By Leonard Lauriault
I have my devotions early in the morning. I’ve tried doing this in the evening after work, but the clutter of the day always seems to interfere. I’m also much fresher in the morning and open to seeing the great things God has in store for us through his word. But, then that’s not always the case, either.
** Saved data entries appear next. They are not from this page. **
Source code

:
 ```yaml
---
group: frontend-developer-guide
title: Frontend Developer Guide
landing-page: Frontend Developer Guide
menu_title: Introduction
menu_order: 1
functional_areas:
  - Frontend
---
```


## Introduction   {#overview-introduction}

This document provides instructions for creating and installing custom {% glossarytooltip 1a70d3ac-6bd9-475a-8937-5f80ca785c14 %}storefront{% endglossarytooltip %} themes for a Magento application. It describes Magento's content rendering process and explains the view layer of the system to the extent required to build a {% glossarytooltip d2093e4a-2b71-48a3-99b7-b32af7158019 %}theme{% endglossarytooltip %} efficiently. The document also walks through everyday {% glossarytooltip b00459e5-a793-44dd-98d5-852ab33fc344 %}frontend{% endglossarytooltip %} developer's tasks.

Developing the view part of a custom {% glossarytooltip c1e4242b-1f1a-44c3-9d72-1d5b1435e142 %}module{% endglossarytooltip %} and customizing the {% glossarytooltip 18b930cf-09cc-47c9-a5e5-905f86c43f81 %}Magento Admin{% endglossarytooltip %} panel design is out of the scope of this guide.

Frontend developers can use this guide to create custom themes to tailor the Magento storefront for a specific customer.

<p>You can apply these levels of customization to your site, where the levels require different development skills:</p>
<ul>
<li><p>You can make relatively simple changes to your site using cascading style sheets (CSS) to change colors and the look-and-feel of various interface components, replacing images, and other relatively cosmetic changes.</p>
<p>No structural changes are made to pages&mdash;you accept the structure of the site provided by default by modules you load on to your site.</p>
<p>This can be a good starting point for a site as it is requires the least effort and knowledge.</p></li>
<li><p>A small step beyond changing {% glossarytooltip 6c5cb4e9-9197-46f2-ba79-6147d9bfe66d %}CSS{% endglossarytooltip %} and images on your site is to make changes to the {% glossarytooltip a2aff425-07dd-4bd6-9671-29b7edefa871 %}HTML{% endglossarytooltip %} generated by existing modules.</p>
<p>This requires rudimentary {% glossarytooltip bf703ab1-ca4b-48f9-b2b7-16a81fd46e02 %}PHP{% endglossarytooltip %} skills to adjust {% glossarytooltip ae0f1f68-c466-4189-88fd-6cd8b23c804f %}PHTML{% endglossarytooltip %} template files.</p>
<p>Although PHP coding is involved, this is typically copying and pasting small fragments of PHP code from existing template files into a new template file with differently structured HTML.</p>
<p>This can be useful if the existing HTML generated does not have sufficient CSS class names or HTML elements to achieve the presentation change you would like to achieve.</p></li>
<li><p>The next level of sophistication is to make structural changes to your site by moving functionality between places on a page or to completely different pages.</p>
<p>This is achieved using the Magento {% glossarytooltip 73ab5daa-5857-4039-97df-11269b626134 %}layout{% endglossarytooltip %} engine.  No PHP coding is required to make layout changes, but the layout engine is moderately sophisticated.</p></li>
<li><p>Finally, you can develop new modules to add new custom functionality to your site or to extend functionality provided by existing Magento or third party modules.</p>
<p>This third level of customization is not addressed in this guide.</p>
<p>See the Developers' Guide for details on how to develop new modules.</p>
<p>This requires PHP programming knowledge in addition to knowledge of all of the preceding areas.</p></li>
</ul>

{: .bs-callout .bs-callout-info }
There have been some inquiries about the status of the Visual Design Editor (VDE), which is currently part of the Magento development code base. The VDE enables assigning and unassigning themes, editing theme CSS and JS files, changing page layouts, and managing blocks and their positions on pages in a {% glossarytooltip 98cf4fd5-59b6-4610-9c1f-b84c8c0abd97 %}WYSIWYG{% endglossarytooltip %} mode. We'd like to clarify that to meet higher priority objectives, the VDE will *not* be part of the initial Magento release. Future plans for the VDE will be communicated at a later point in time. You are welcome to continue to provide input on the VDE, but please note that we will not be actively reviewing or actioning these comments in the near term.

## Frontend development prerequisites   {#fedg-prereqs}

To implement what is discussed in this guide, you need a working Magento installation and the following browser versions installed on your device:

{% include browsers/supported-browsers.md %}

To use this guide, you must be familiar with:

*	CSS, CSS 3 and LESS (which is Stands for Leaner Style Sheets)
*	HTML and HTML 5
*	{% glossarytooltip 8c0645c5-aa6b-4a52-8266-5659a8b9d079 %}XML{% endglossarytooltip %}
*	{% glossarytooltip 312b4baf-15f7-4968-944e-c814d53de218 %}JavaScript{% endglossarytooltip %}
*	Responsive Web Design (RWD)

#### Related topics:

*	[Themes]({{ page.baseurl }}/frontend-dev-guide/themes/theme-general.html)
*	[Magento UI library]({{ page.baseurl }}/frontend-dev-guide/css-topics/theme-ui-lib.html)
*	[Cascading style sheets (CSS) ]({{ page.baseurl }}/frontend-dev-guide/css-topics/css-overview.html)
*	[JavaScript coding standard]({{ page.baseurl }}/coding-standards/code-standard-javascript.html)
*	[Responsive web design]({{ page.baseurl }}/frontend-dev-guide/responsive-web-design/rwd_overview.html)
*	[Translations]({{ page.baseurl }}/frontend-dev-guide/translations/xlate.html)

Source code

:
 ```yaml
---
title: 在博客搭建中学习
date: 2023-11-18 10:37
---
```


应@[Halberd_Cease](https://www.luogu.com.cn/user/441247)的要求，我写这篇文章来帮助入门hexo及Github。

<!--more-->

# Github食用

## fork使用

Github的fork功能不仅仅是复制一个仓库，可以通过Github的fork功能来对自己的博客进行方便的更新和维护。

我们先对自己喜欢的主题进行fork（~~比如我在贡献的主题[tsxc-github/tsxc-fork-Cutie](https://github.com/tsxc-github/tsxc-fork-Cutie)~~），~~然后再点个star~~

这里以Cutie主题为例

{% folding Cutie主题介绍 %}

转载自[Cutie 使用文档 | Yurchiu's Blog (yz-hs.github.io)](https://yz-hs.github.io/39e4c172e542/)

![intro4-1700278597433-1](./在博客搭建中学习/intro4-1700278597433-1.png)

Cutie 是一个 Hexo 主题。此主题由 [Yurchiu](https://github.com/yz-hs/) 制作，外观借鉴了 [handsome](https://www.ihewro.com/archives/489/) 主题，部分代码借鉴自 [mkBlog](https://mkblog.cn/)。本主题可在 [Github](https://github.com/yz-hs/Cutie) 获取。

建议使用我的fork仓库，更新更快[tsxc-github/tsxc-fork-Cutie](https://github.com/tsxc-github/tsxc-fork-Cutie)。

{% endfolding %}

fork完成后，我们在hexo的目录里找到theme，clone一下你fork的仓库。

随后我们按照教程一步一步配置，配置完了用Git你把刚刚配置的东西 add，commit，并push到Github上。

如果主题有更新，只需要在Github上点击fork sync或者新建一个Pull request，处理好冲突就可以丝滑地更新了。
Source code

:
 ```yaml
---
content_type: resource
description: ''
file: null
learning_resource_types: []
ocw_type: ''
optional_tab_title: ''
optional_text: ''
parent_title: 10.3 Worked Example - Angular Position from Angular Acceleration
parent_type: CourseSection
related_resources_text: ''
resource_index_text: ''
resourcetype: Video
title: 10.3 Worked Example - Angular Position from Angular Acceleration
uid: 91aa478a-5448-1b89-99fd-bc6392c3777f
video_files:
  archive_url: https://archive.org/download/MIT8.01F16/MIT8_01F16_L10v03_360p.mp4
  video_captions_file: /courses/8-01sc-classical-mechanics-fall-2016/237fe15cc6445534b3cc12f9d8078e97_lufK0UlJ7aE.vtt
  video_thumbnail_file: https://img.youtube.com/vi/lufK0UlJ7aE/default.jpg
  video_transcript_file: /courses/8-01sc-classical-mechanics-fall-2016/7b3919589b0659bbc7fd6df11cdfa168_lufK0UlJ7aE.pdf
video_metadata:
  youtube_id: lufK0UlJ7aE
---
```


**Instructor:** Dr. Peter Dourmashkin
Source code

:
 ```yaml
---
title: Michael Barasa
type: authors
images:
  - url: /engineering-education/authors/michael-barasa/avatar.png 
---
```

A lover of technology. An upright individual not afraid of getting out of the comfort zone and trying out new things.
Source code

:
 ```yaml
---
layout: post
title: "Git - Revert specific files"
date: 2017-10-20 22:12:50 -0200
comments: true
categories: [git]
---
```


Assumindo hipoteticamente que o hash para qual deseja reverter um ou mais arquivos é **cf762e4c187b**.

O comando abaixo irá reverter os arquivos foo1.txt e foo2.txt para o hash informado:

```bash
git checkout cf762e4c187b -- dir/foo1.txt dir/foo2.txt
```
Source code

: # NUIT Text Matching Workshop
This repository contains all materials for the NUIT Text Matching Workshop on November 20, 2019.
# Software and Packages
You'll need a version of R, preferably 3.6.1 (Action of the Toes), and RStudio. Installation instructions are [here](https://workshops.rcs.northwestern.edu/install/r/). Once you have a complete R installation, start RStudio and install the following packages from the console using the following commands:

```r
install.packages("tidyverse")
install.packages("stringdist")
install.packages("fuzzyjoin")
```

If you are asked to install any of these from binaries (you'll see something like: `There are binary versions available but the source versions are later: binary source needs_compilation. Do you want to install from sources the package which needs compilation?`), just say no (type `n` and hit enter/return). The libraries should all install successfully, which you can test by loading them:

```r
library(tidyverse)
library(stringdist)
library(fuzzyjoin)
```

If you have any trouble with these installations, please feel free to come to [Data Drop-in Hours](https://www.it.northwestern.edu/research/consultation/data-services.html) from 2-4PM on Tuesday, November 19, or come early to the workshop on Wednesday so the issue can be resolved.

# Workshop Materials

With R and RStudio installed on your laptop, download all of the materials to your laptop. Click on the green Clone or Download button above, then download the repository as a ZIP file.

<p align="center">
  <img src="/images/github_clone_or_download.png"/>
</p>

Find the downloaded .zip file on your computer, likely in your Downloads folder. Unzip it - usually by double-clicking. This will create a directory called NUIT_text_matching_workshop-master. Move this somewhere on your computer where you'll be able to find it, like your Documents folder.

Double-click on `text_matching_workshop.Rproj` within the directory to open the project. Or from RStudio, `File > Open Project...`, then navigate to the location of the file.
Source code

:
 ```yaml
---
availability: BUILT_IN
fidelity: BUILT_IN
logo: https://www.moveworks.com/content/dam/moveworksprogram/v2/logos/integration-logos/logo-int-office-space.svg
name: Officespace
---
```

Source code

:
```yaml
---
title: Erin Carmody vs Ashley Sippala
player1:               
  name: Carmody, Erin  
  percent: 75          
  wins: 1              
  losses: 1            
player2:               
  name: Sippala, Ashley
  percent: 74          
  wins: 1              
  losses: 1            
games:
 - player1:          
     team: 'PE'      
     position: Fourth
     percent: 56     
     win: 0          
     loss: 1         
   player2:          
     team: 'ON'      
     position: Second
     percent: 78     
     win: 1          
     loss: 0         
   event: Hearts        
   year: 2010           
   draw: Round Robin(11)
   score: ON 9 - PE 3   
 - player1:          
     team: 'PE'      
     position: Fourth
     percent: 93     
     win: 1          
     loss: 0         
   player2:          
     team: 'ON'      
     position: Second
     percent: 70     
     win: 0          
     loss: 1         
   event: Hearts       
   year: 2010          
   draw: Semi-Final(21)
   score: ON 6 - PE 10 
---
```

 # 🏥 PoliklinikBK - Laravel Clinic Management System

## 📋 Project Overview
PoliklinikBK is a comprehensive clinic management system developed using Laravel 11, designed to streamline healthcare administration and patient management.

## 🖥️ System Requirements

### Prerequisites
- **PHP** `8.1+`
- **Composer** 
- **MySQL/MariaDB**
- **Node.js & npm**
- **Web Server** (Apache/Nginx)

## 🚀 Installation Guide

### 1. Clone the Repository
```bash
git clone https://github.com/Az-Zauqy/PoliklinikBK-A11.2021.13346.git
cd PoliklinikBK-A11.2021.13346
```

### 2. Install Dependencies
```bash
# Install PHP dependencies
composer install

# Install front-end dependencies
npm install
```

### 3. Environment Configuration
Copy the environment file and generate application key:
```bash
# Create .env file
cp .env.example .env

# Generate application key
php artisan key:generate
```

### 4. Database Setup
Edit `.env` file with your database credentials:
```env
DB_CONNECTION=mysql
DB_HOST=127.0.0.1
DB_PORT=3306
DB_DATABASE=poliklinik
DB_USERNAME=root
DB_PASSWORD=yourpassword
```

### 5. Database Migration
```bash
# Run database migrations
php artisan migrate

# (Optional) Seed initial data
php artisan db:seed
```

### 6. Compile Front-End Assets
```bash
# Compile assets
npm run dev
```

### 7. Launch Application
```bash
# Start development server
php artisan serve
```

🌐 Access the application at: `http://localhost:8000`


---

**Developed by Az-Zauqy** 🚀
Recently, my devotional, entitled, “The young man Jesus loved,” was based on Mark 10: 17-22, which tells about the rich young man who wanted eternal life but couldn’t trade his riches for the inheritance that far outweighs all of earth’s treasures and troubles (2 Corinthians 4: 16-18). I usually look at the devotion title to get an idea of what to look for in the associated passage and did so that time. Still, I missed it in verse 21 – “Jesus looked at him and loved him,” which also was the devotion’s theme verse that was printed right under the title. Although I had read the theme verse and the title, I hadn’t comprehended that point in the associated passage until I was reading the devotion itself – duh!!!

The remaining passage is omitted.